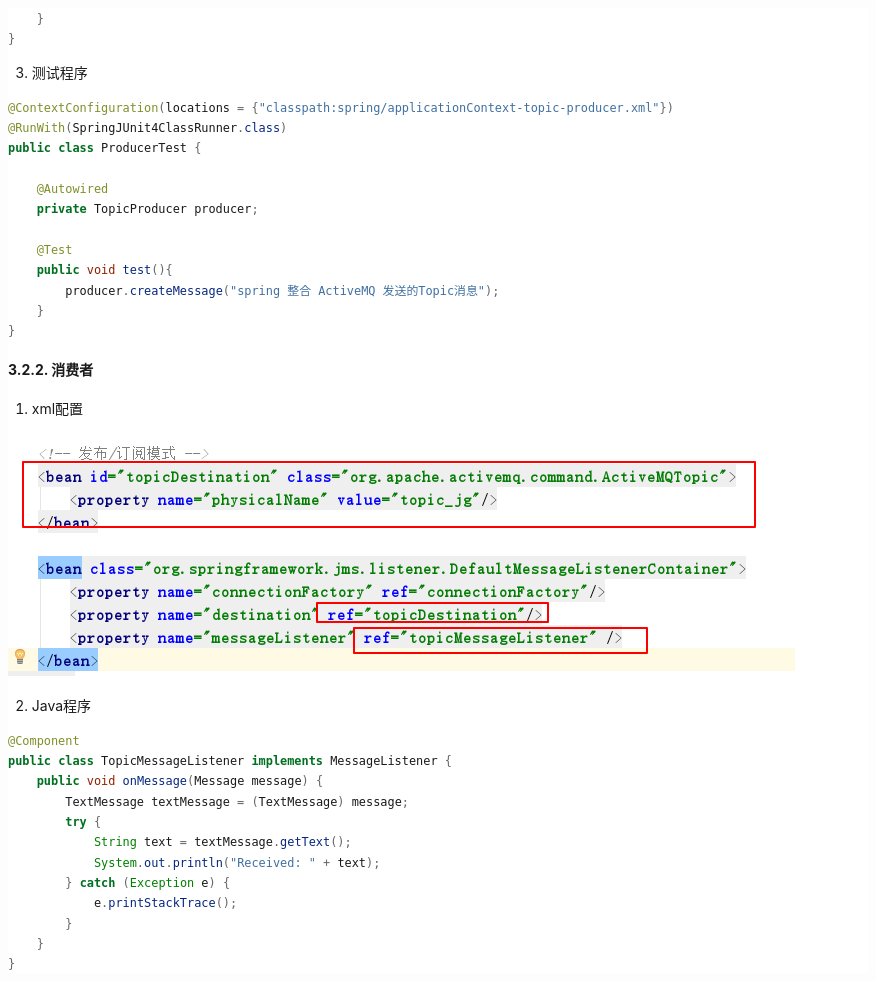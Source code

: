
 ```java
    }
}
```



3. 测试程序

```java
@ContextConfiguration(locations = {"classpath:spring/applicationContext-topic-producer.xml"})
@RunWith(SpringJUnit4ClassRunner.class)
public class ProducerTest {

    @Autowired
    private TopicProducer producer;

    @Test
    public void test(){
        producer.createMessage("spring 整合 ActiveMQ 发送的Topic消息");
    }
}
```



#### 3.2.2. 消费者

1. xml配置

![1557365630471](assets/1557365630471.png)

2. Java程序

```java
@Component
public class TopicMessageListener implements MessageListener {
    public void onMessage(Message message) {
        TextMessage textMessage = (TextMessage) message;
        try {
            String text = textMessage.getText();
            System.out.println("Received: " + text);
        } catch (Exception e) {
            e.printStackTrace();
        }
    }
}
```
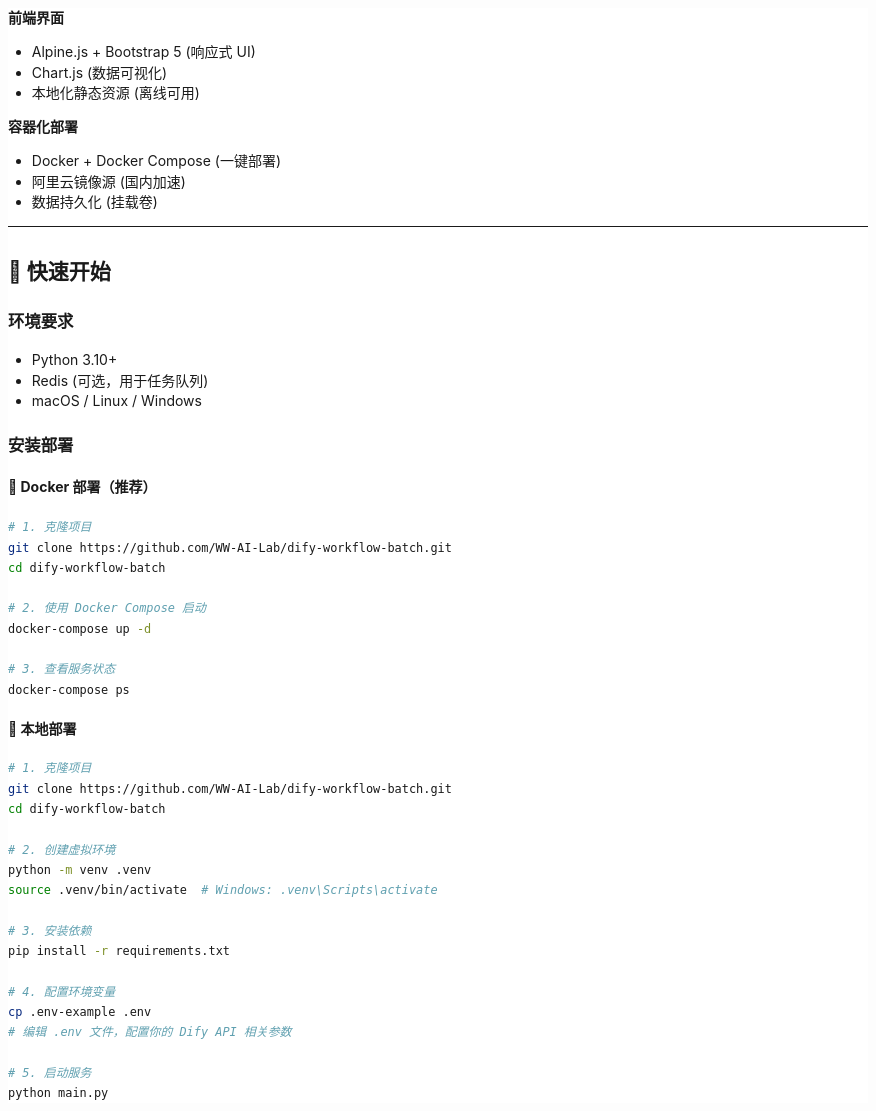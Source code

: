 **前端界面**
- Alpine.js + Bootstrap 5 (响应式 UI)
- Chart.js (数据可视化)
- 本地化静态资源 (离线可用)

**容器化部署**
- Docker + Docker Compose (一键部署)
- 阿里云镜像源 (国内加速)
- 数据持久化 (挂载卷)

---

## 🚀 快速开始

### 环境要求
- Python 3.10+
- Redis (可选，用于任务队列)
- macOS / Linux / Windows

### 安装部署

#### 🐳 Docker 部署（推荐）

```bash
# 1. 克隆项目
git clone https://github.com/WW-AI-Lab/dify-workflow-batch.git
cd dify-workflow-batch

# 2. 使用 Docker Compose 启动
docker-compose up -d

# 3. 查看服务状态
docker-compose ps
```

#### 🐍 本地部署

```bash
# 1. 克隆项目
git clone https://github.com/WW-AI-Lab/dify-workflow-batch.git
cd dify-workflow-batch

# 2. 创建虚拟环境
python -m venv .venv
source .venv/bin/activate  # Windows: .venv\Scripts\activate

# 3. 安装依赖
pip install -r requirements.txt

# 4. 配置环境变量
cp .env-example .env
# 编辑 .env 文件，配置你的 Dify API 相关参数

# 5. 启动服务
python main.py
```
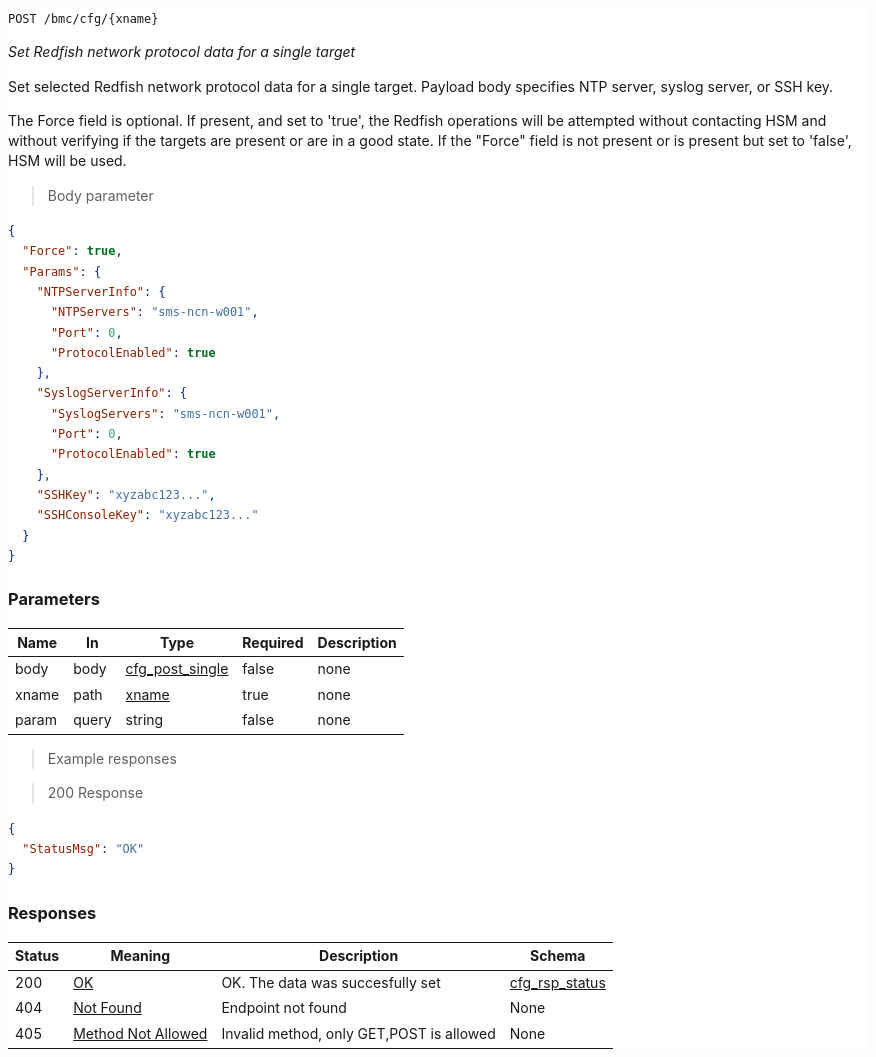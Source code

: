 `POST /bmc/cfg/{xname}`

*Set Redfish network protocol data for a single target*

Set selected Redfish network protocol data for a single target. Payload body specifies NTP server, syslog server, or SSH key.

The Force field is optional. If present, and set to 'true', the Redfish operations will be attempted without contacting HSM and without verifying if the targets are present or are in a good state. If the "Force" field is not present or is present but set to 'false', HSM will be used.

> Body parameter

```json
{
  "Force": true,
  "Params": {
    "NTPServerInfo": {
      "NTPServers": "sms-ncn-w001",
      "Port": 0,
      "ProtocolEnabled": true
    },
    "SyslogServerInfo": {
      "SyslogServers": "sms-ncn-w001",
      "Port": 0,
      "ProtocolEnabled": true
    },
    "SSHKey": "xyzabc123...",
    "SSHConsoleKey": "xyzabc123..."
  }
}
```

<h3 id="post__bmc_cfg_{xname}-parameters">Parameters</h3>

| Name  | In    | Type                                      | Required | Description |
|-------|-------|-------------------------------------------|----------|-------------|
| body  | body  | [cfg_post_single](#schemacfg_post_single) | false    | none        |
| xname | path  | [xname](#schemaxname)                     | true     | none        |
| param | query | string                                    | false    | none        |

> Example responses

> 200 Response

```json
{
  "StatusMsg": "OK"
}
```

<h3 id="post__bmc_cfg_{xname}-responses">Responses</h3>

| Status | Meaning                                                                 | Description                              | Schema                                  |
|--------|-------------------------------------------------------------------------|------------------------------------------|-----------------------------------------|
| 200    | [OK](https://tools.ietf.org/html/rfc7231#section-6.3.1)                 | OK.  The data was succesfully set        | [cfg_rsp_status](#schemacfg_rsp_status) |
| 404    | [Not Found](https://tools.ietf.org/html/rfc7231#section-6.5.4)          | Endpoint not found                       | None                                    |
| 405    | [Method Not Allowed](https://tools.ietf.org/html/rfc7231#section-6.5.5) | Invalid method, only GET,POST is allowed | None                                    |
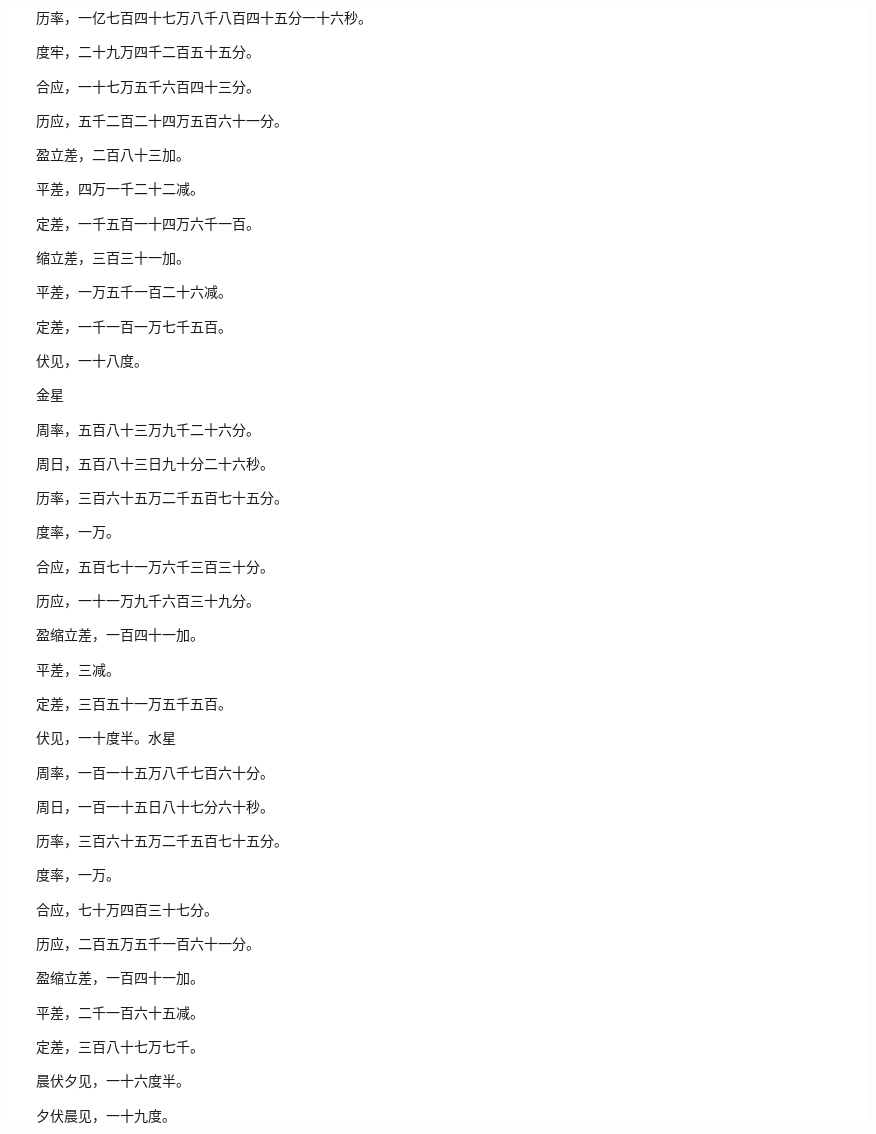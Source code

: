 　　历率，一亿七百四十七万八千八百四十五分一十六秒。

　　度牢，二十九万四千二百五十五分。

　　合应，一十七万五千六百四十三分。

　　历应，五千二百二十四万五百六十一分。

　　盈立差，二百八十三加。

　　平差，四万一千二十二减。

　　定差，一千五百一十四万六千一百。

　　缩立差，三百三十一加。

　　平差，一万五千一百二十六减。

　　定差，一千一百一万七千五百。

　　伏见，一十八度。

　　金星

　　周率，五百八十三万九千二十六分。

　　周日，五百八十三日九十分二十六秒。

　　历率，三百六十五万二千五百七十五分。

　　度率，一万。

　　合应，五百七十一万六千三百三十分。

　　历应，一十一万九千六百三十九分。

　　盈缩立差，一百四十一加。

　　平差，三减。

　　定差，三百五十一万五千五百。

　　伏见，一十度半。水星

　　周率，一百一十五万八千七百六十分。

　　周日，一百一十五日八十七分六十秒。

　　历率，三百六十五万二千五百七十五分。

　　度率，一万。

　　合应，七十万四百三十七分。

　　历应，二百五万五千一百六十一分。

　　盈缩立差，一百四十一加。

　　平差，二千一百六十五减。

　　定差，三百八十七万七千。

　　晨伏夕见，一十六度半。

　　夕伏晨见，一十九度。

WORK ORDER: A word-for-word copy of the listing is needed, with no pictures in it.

OUTPUT BELOW:
Source code

:
 ```java
    }
}
```



3. 测试程序

```java
@ContextConfiguration(locations = {"classpath:spring/applicationContext-topic-producer.xml"})
@RunWith(SpringJUnit4ClassRunner.class)
public class ProducerTest {

    @Autowired
    private TopicProducer producer;

    @Test
    public void test(){
        producer.createMessage("spring 整合 ActiveMQ 发送的Topic消息");
    }
}
```



#### 3.2.2. 消费者

1. xml配置

![1557365630471](assets/1557365630471.png)

2. Java程序

```java
@Component
public class TopicMessageListener implements MessageListener {
    public void onMessage(Message message) {
        TextMessage textMessage = (TextMessage) message;
        try {
            String text = textMessage.getText();
            System.out.println("Received: " + text);
        } catch (Exception e) {
            e.printStackTrace();
        }
    }
}
```
Source code

: **前端界面**
- Alpine.js + Bootstrap 5 (响应式 UI)
- Chart.js (数据可视化)
- 本地化静态资源 (离线可用)

**容器化部署**
- Docker + Docker Compose (一键部署)
- 阿里云镜像源 (国内加速)
- 数据持久化 (挂载卷)

---

## 🚀 快速开始

### 环境要求
- Python 3.10+
- Redis (可选，用于任务队列)
- macOS / Linux / Windows

### 安装部署

#### 🐳 Docker 部署（推荐）

```bash
# 1. 克隆项目
git clone https://github.com/WW-AI-Lab/dify-workflow-batch.git
cd dify-workflow-batch

# 2. 使用 Docker Compose 启动
docker-compose up -d

# 3. 查看服务状态
docker-compose ps
```

#### 🐍 本地部署

```bash
# 1. 克隆项目
git clone https://github.com/WW-AI-Lab/dify-workflow-batch.git
cd dify-workflow-batch

# 2. 创建虚拟环境
python -m venv .venv
source .venv/bin/activate  # Windows: .venv\Scripts\activate

# 3. 安装依赖
pip install -r requirements.txt

# 4. 配置环境变量
cp .env-example .env
# 编辑 .env 文件，配置你的 Dify API 相关参数

# 5. 启动服务
python main.py
```
Source code

: `POST /bmc/cfg/{xname}`

*Set Redfish network protocol data for a single target*

Set selected Redfish network protocol data for a single target. Payload body specifies NTP server, syslog server, or SSH key.

The Force field is optional. If present, and set to 'true', the Redfish operations will be attempted without contacting HSM and without verifying if the targets are present or are in a good state. If the "Force" field is not present or is present but set to 'false', HSM will be used.

> Body parameter

```json
{
  "Force": true,
  "Params": {
    "NTPServerInfo": {
      "NTPServers": "sms-ncn-w001",
      "Port": 0,
      "ProtocolEnabled": true
    },
    "SyslogServerInfo": {
      "SyslogServers": "sms-ncn-w001",
      "Port": 0,
      "ProtocolEnabled": true
    },
    "SSHKey": "xyzabc123...",
    "SSHConsoleKey": "xyzabc123..."
  }
}
```

<h3 id="post__bmc_cfg_{xname}-parameters">Parameters</h3>

| Name  | In    | Type                                      | Required | Description |
|-------|-------|-------------------------------------------|----------|-------------|
| body  | body  | [cfg_post_single](#schemacfg_post_single) | false    | none        |
| xname | path  | [xname](#schemaxname)                     | true     | none        |
| param | query | string                                    | false    | none        |

> Example responses

> 200 Response

```json
{
  "StatusMsg": "OK"
}
```

<h3 id="post__bmc_cfg_{xname}-responses">Responses</h3>

| Status | Meaning                                                                 | Description                              | Schema                                  |
|--------|-------------------------------------------------------------------------|------------------------------------------|-----------------------------------------|
| 200    | [OK](https://tools.ietf.org/html/rfc7231#section-6.3.1)                 | OK.  The data was succesfully set        | [cfg_rsp_status](#schemacfg_rsp_status) |
| 404    | [Not Found](https://tools.ietf.org/html/rfc7231#section-6.5.4)          | Endpoint not found                       | None                                    |
| 405    | [Method Not Allowed](https://tools.ietf.org/html/rfc7231#section-6.5.5) | Invalid method, only GET,POST is allowed | None                                    |
Source code

: 　　历率，一亿七百四十七万八千八百四十五分一十六秒。

　　度牢，二十九万四千二百五十五分。

　　合应，一十七万五千六百四十三分。

　　历应，五千二百二十四万五百六十一分。

　　盈立差，二百八十三加。

　　平差，四万一千二十二减。

　　定差，一千五百一十四万六千一百。

　　缩立差，三百三十一加。

　　平差，一万五千一百二十六减。

　　定差，一千一百一万七千五百。

　　伏见，一十八度。

　　金星

　　周率，五百八十三万九千二十六分。

　　周日，五百八十三日九十分二十六秒。

　　历率，三百六十五万二千五百七十五分。

　　度率，一万。

　　合应，五百七十一万六千三百三十分。

　　历应，一十一万九千六百三十九分。

　　盈缩立差，一百四十一加。

　　平差，三减。

　　定差，三百五十一万五千五百。

　　伏见，一十度半。水星

　　周率，一百一十五万八千七百六十分。

　　周日，一百一十五日八十七分六十秒。

　　历率，三百六十五万二千五百七十五分。

　　度率，一万。

　　合应，七十万四百三十七分。

　　历应，二百五万五千一百六十一分。

　　盈缩立差，一百四十一加。

　　平差，二千一百六十五减。

　　定差，三百八十七万七千。

　　晨伏夕见，一十六度半。

　　夕伏晨见，一十九度。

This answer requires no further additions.